The response must be made up of the lines in the entries below that contain "your".

[DATA TO USE Boundary: Start]

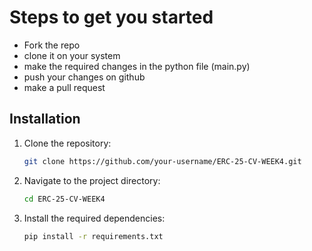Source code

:# Steps to get you started

- Fork the repo
- clone it on your system
- make the required changes in the python file (main.py)
- push your changes on github
- make a pull request

## Installation

1. Clone the repository:
    ```sh
    git clone https://github.com/your-username/ERC-25-CV-WEEK4.git

    ```
2. Navigate to the project directory:
    ```sh
    cd ERC-25-CV-WEEK4
    ```
3. Install the required dependencies:
    ```sh
    pip install -r requirements.txt
    ```
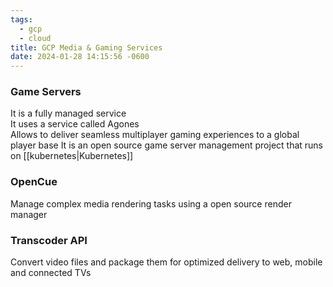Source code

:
 ```yaml
---
tags:
  - gcp
  - cloud
title: GCP Media & Gaming Services
date: 2024-01-28 14:15:56 -0600
---
```


### Game Servers
It is a fully managed service  
It uses a service called Agones  
Allows to deliver seamless multiplayer gaming experiences to a global player base
It is an open source game server management project that runs on [[kubernetes|Kubernetes]]

### OpenCue
Manage complex media rendering tasks using a open source render manager

### Transcoder API
Convert video files and package them for optimized delivery to web, mobile and connected TVs
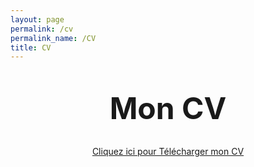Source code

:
 ```yaml
---
layout: page
permalink: /cv
permalink_name: /CV
title: CV
---
```


<br>

<strong><center><font size="10">Mon CV</font></center></strong>

<br>

<center><a href="assets/pdf/cv.pdf" download="CVEnkaouaJoseph">Cliquez ici pour Télécharger mon CV</a></center>

<br>

<object data="assets/pdf/cv.pdf" type="application/pdf" width="100%" height="100%"></object>
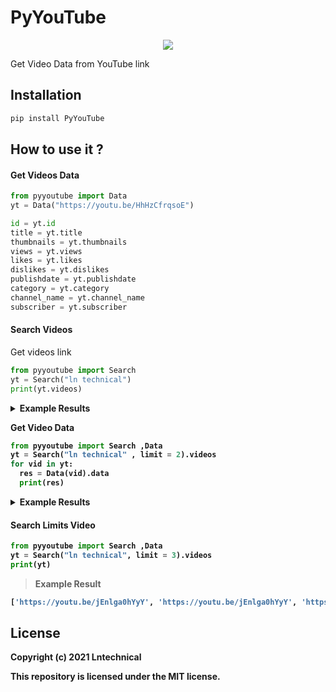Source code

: # PyYouTube 

<p align="center">
  <a href="https://www.python.org">
    <img src="https://tg-link.herokuapp.com/dl/0/AgADhawxGz-ZkVQ.jpg">

  </a>


Get Video Data from YouTube link 

## Installation 
```bash
pip install PyYouTube
```

## How to use it ?
#### Get Videos Data 

```python
from pyyoutube import Data
yt = Data("https://youtu.be/HhHzCfrqsoE")

id = yt.id
title = yt.title
thumbnails = yt.thumbnails
views = yt.views
likes = yt.likes
dislikes = yt.dislikes
publishdate = yt.publishdate
category = yt.category
channel_name = yt.channel_name
subscriber = yt.subscriber
```

</details>

#### Search Videos
 Get videos link 
```python 
from pyyoutube import Search
yt = Search("ln technical")
print(yt.videos)
```
<details>
  <summary><b>Example Results</summary>
<br/>

```bash
['https://youtu.be/jEnlga0hYyY', 'https://youtu.be/jEnlga0hYyY', 'https://youtu.be/Fxj5ZpaNq24', 'https://youtu.be/bAyh6FU01ho', 'https://youtu.be/DPCN3abXmsc', 'https://youtu.be/ros6m2BBI84', 'https://youtu.be/jEnlga0hYyY', 'https://youtu.be/hbtfaAx4bBE', 'https://youtu.be/qvBt04Q60Mg', 'https://youtu.be/1T3rAZH4rmw']
```

</details>

 Get Video Data 
```python 
from pyyoutube import Search ,Data 
yt = Search("ln technical" , limit = 2).videos
for vid in yt:
  res = Data(vid).data
  print(res)
```
<details>
  <summary>Example Results</summary>
<br/>

```json
[
  {
    "id": "jEnlga0hYyY",
    "title": "Tutorial 1 - History of Infor ERP LN",
    "thumbnails": "https://i.ytimg.com/vi/jEnlga0hYyY/hqdefault.jpg?sqp=-oaymwEiCKgBEF5IWvKriqkDFQgBFQAAAAAYASUAAMhCPQCAokN4AQ==\\u0026rs=AOn4CLC9vnXpG2XmDpNfwZHEBMdo8GVf-A",
    "views": "9957",
    "likes": "80",
    "dislikes": "1",
    "publishdate": "2017-11-07",
    "category": "Education",
    "channel_name": "Infor LN Technical Trainer",
    "subscriber": "935 subscribers"
  },
  {
    "id": "jEnlga0hYyY",
    "title": "Tutorial 1 - History of Infor ERP LN",
    "thumbnails": "https://i.ytimg.com/vi/jEnlga0hYyY/hqdefault.jpg?sqp=-oaymwEiCKgBEF5IWvKriqkDFQgBFQAAAAAYASUAAMhCPQCAokN4AQ==\\u0026rs=AOn4CLC9vnXpG2XmDpNfwZHEBMdo8GVf-A",
    "views": "9957",
    "likes": "80",
    "dislikes": "1",
    "publishdate": "2017-11-07",
    "category": "Education",
    "channel_name": "Infor LN Technical Trainer",
    "subscriber": "935 subscribers"
  }
]
```
</details>

#### Search Limits Video 
```python 
from pyyoutube import Search ,Data 
yt = Search("ln technical", limit = 3).videos
print(yt)
```
>Example Result 
```bash
['https://youtu.be/jEnlga0hYyY', 'https://youtu.be/jEnlga0hYyY', 'https://youtu.be/Fxj5ZpaNq24']
```
## License 
Copyright (c) 2021 Lntechnical

This repository is licensed under the MIT license.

[DATA TO USE Boundary: End]

## ANSWER
- clone it on your system
- push your changes on github
    git clone https://github.com/your-username/ERC-25-CV-WEEK4.git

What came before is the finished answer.